#### Exercise description:
Copy each line of the data below with the word "Uniform".

#### Provided records:

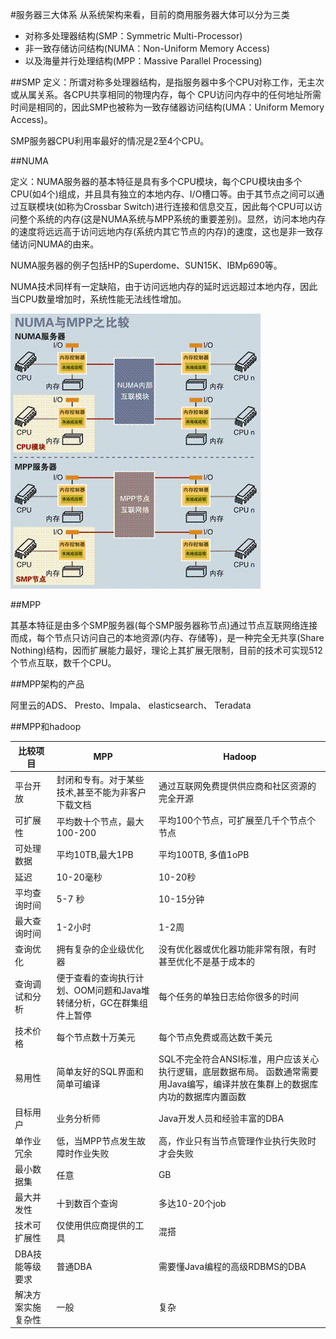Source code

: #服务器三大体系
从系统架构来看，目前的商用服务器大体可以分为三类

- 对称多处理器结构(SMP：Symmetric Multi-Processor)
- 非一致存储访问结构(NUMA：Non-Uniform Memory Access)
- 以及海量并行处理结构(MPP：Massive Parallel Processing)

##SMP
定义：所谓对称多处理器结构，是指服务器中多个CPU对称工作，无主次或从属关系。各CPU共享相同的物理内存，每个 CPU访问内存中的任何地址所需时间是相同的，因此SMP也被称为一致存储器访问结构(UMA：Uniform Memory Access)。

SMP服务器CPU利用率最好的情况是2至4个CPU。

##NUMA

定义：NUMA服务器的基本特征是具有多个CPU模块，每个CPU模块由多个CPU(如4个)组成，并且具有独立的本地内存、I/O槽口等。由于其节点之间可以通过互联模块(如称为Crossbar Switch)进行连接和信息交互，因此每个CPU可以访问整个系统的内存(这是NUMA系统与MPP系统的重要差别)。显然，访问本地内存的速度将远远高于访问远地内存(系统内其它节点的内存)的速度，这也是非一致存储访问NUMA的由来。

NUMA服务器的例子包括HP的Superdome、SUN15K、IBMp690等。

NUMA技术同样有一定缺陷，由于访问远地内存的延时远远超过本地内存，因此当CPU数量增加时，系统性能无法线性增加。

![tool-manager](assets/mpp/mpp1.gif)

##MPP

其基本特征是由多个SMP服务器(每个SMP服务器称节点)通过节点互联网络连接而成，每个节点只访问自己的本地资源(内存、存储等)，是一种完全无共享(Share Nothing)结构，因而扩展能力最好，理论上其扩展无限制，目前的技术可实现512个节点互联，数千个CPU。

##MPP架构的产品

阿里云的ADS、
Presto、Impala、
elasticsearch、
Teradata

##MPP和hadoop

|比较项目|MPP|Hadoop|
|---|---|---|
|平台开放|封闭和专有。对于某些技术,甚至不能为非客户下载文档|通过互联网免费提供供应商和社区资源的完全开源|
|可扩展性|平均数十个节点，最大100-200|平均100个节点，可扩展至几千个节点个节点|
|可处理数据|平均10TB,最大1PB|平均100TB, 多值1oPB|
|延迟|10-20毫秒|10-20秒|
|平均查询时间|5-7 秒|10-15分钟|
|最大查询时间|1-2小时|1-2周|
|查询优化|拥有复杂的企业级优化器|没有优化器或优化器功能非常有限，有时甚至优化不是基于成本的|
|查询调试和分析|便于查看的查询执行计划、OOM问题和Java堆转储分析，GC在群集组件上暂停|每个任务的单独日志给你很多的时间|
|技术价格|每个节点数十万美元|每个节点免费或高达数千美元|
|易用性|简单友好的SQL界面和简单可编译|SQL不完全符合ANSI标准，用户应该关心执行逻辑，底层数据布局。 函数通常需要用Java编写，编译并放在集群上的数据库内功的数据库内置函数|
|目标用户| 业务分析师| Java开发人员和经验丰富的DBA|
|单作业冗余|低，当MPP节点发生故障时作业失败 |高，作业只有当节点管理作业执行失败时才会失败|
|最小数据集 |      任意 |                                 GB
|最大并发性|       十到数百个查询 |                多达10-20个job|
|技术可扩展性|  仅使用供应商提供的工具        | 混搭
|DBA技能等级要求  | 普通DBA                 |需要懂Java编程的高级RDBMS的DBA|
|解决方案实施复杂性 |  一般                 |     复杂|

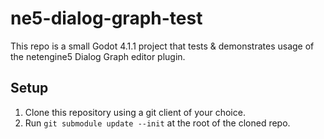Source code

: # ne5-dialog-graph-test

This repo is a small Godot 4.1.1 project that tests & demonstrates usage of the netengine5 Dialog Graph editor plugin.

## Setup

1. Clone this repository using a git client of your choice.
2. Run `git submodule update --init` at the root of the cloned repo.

#### Answer below:
- 非一致存储访问结构(NUMA：Non-Uniform Memory Access)
定义：所谓对称多处理器结构，是指服务器中多个CPU对称工作，无主次或从属关系。各CPU共享相同的物理内存，每个 CPU访问内存中的任何地址所需时间是相同的，因此SMP也被称为一致存储器访问结构(UMA：Uniform Memory Access)。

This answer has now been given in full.